- Film poster
- Directed by: Carey McKenzie
- Screenplay by: Carey McKenzie
- Produced by: Tendeka Matatu
- Starring: Tony Kgoroge Fana Mokoena Deon Lotz
- Cinematography: Shane Daly
- Edited by: Mags Arnold
- Production company: Ten10 Films
- Release dates: 12 October 2013 (Chicago International Film Festival); 19 July 2014 (Durban International Film Festival);
- Running time: 73 minutes
- Country: South Africa
- Languages: Afrikaans English Xhosa

= Cold Harbour (film) =

2013 Mauritian film

Cold Harbour is a 2013 South African crime thriller film directed by Carey McKenzie. It follows the story of a Cape Town policeman investigating a murder that he suspects might be gang-related.

==Cast==
- Tony Kgoroge as Sizwe Mia
- Fana Mokoena as Specialist
- Deon Lotz as Col. Venske
- Nan Yu as Soong Mei
- Thomas Gumede as Legama
- Zolani Mahola as Camilla
- Quanita Adams as Fisherwoman
- Nicole Bessick as Chantel Venske
- Quentin Chong as Terry Tam
- Winston Chong as Yee Toi
- Kenneth Fok as Hoi Seewan
- Oscar Petersen as Fidel
- Gamiet Pietersen as Ou Boet

==Development and production==
Development for the film began before 2007, but was put on hold due to a lack of financing during the 2008 financial crisis.

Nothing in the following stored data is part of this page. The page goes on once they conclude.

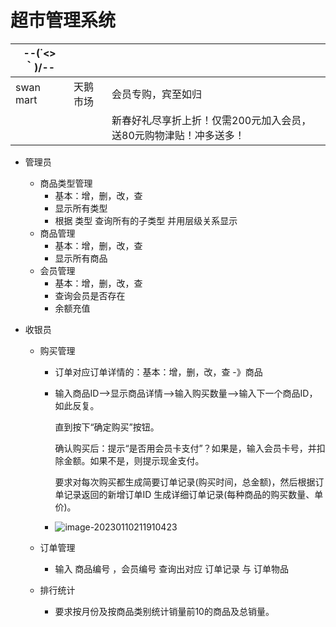 # 超市管理系统

| --(˙<>｀)/-- |          |                                                              |
| ------------ | -------- | ------------------------------------------------------------ |
| swan mart    | 天鹅市场 | 会员专购，宾至如归                                           |
|              |          | 新春好礼尽享折上折！仅需200元加入会员，送80元购物津贴！冲多送多！ |

- 管理员

  - 商品类型管理
    - 基本：增，删，改，查
    - 显示所有类型
    - 根据 类型 查询所有的子类型 并用层级关系显示
  - 商品管理
    - 基本：增，删，改，查
    - 显示所有商品
  - 会员管理
    - 基本：增，删，改，查
    - 查询会员是否存在
    - 余额充值

- 收银员

  - 购买管理

    - 订单对应订单详情的：基本：增，删，改，查 -》商品

    - 输入商品ID-->显示商品详情-->输入购买数量-->输入下一个商品ID，如此反复。

       直到按下“确定购买”按钮。

         确认购买后：提示“是否用会员卡支付”？如果是，输入会员卡号，并扣除金额。如果不是，则提示现金支付。

         要求对每次购买都生成简要订单记录(购买时间，总金额)，然后根据订单记录返回的新增订单ID 生成详细订单记录(每种商品的购买数量、单价)。

    - ![image-20230110211910423](C:\Users\Administrator\AppData\Roaming\Typora\typora-user-images\image-20230110211910423.png)

  - 订单管理

    - 输入 商品编号 ，会员编号 查询出对应 订单记录 与 订单物品

  - 排行统计

    - 要求按月份及按商品类别统计销量前10的商品及总销量。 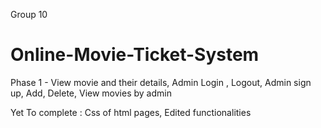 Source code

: Group 10 
# Online-Movie-Ticket-System

Phase 1 -
View movie and their details, 
Admin Login , Logout, 
Admin sign up,
Add, Delete, View movies by admin

Yet To complete  : 
Css of html pages,
Edited functionalities
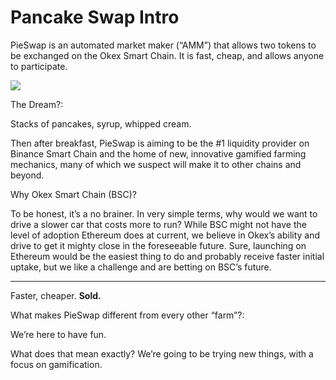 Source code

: # Pancake Swap Intro

PieSwap is an automated market maker \(“AMM”\) that allows two tokens to be exchanged on the Okex Smart Chain. It is fast, cheap, and allows anyone to participate.

![](.gitbook/assets/masthead-twitter.png)

The Dream?: 


Stacks of pancakes, syrup, whipped cream.   


Then after breakfast, PieSwap is aiming to be the \#1 liquidity provider on Binance Smart Chain and the home of new, innovative gamified farming mechanics, many of which we suspect will make it to other chains and beyond.   


Why Okex Smart Chain \(BSC\)? 


To be honest, it’s a no brainer. In very simple terms, why would we want to drive a slower car that costs more to run? While BSC might not have the level of adoption Ethereum does at current, we believe in Okex’s ability and drive to get it mighty close in the foreseeable future. Sure, launching on Ethereum would be the easiest thing to do and probably receive faster initial uptake, but we like a challenge and are betting on BSC’s future.   
****

Faster, cheaper. **Sold.**  


What makes PieSwap different from every other “farm”?:  


We’re here to have fun.   


What does that mean exactly? We’re going to be trying new things, with a focus on gamification.

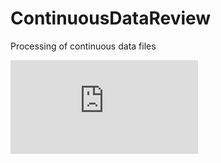 # ContinuousDataReview
Processing of continuous data files

![Figure 1](https://github.com/petertbryant/ContinuousDataReview/raw/master/ContinuousDataReviewDFD_03022016.pdf)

During development of the film, McKenzie and cinematographer Shane Daly decided that the visual look of the film should be desaturated, shot on anamorphic lenses, and moving the camera "as much as possible". Most of the film was shot handheld, with the exception of some Steadicam shots. Tony Kgoroge did all his own stunts in the film.

==Release and reception==
Cold Harbour premiered at the Chicago International Film Festival on 12 October 2013, and later showed at the Durban International Film Festival on 19 July 2014. The film also won the film festival's Best Actor award for Tony Kgoroge's performance. It was released nation-wide in South Africa on 25 July 2014.

Writing for Screen Anarchy, Stuart Muller described the film as "a bold, starkly beautiful, and thought-provoking film with plenty to savour". Alex Isaacs of Channel24 wrote, "There are lots of things that could have been better about this thriller, but overall I think it’s one of the best South African movies that I have seen in a while because it doesn’t spoon-feed the audience and ask it to choose between who is right and who is wrong."

The film was nominated for two awards at the 2015 Africa Movie Academy Awards: Best Actor in a leading role and Best First Feature Film by a Director.